Print the data exactly, leaving nothing out.

::: SUPPLIED ENTRIES :::

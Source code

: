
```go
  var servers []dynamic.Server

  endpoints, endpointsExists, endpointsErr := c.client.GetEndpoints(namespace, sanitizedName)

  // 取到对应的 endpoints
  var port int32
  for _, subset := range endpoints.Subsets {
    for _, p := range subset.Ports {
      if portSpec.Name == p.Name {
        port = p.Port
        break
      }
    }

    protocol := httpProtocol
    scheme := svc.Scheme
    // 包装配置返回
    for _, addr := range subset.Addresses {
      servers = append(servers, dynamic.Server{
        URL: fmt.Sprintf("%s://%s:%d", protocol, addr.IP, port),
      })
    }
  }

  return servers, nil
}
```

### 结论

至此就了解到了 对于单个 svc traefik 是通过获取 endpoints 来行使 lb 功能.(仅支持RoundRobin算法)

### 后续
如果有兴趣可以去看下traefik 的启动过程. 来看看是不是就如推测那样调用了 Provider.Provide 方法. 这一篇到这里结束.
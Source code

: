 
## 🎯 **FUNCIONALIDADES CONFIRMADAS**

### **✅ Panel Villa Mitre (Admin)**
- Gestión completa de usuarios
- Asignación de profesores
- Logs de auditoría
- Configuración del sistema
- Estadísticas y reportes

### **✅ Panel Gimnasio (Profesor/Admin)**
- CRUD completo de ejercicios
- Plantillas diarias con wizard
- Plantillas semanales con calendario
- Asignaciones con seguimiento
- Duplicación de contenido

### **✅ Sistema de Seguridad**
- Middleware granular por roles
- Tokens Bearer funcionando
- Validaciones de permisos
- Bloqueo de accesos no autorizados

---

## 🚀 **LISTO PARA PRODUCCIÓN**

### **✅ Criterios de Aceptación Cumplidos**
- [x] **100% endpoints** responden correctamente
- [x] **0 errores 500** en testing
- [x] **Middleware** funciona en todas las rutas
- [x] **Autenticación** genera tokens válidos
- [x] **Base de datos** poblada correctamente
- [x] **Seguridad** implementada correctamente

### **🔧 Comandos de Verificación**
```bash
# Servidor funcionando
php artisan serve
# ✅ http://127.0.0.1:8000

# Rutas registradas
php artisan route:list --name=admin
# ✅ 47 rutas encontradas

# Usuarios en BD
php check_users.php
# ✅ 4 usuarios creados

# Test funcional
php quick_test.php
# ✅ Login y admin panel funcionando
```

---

:::

◆ **RESPONSE TO THE EXERCISE**:
Source code

:
```go
  var servers []dynamic.Server

  endpoints, endpointsExists, endpointsErr := c.client.GetEndpoints(namespace, sanitizedName)

  // 取到对应的 endpoints
  var port int32
  for _, subset := range endpoints.Subsets {
    for _, p := range subset.Ports {
      if portSpec.Name == p.Name {
        port = p.Port
        break
      }
    }

    protocol := httpProtocol
    scheme := svc.Scheme
    // 包装配置返回
    for _, addr := range subset.Addresses {
      servers = append(servers, dynamic.Server{
        URL: fmt.Sprintf("%s://%s:%d", protocol, addr.IP, port),
      })
    }
  }

  return servers, nil
}
```

### 结论

至此就了解到了 对于单个 svc traefik 是通过获取 endpoints 来行使 lb 功能.(仅支持RoundRobin算法)

### 后续
如果有兴趣可以去看下traefik 的启动过程. 来看看是不是就如推测那样调用了 Provider.Provide 方法. 这一篇到这里结束.
Source code

: 
## 🎯 **FUNCIONALIDADES CONFIRMADAS**

### **✅ Panel Villa Mitre (Admin)**
- Gestión completa de usuarios
- Asignación de profesores
- Logs de auditoría
- Configuración del sistema
- Estadísticas y reportes

### **✅ Panel Gimnasio (Profesor/Admin)**
- CRUD completo de ejercicios
- Plantillas diarias con wizard
- Plantillas semanales con calendario
- Asignaciones con seguimiento
- Duplicación de contenido

### **✅ Sistema de Seguridad**
- Middleware granular por roles
- Tokens Bearer funcionando
- Validaciones de permisos
- Bloqueo de accesos no autorizados

---

## 🚀 **LISTO PARA PRODUCCIÓN**

### **✅ Criterios de Aceptación Cumplidos**
- [x] **100% endpoints** responden correctamente
- [x] **0 errores 500** en testing
- [x] **Middleware** funciona en todas las rutas
- [x] **Autenticación** genera tokens válidos
- [x] **Base de datos** poblada correctamente
- [x] **Seguridad** implementada correctamente

### **🔧 Comandos de Verificación**
```bash
# Servidor funcionando
php artisan serve
# ✅ http://127.0.0.1:8000

# Rutas registradas
php artisan route:list --name=admin
# ✅ 47 rutas encontradas

# Usuarios en BD
php check_users.php
# ✅ 4 usuarios creados

# Test funcional
php quick_test.php
# ✅ Login y admin panel funcionando
```

---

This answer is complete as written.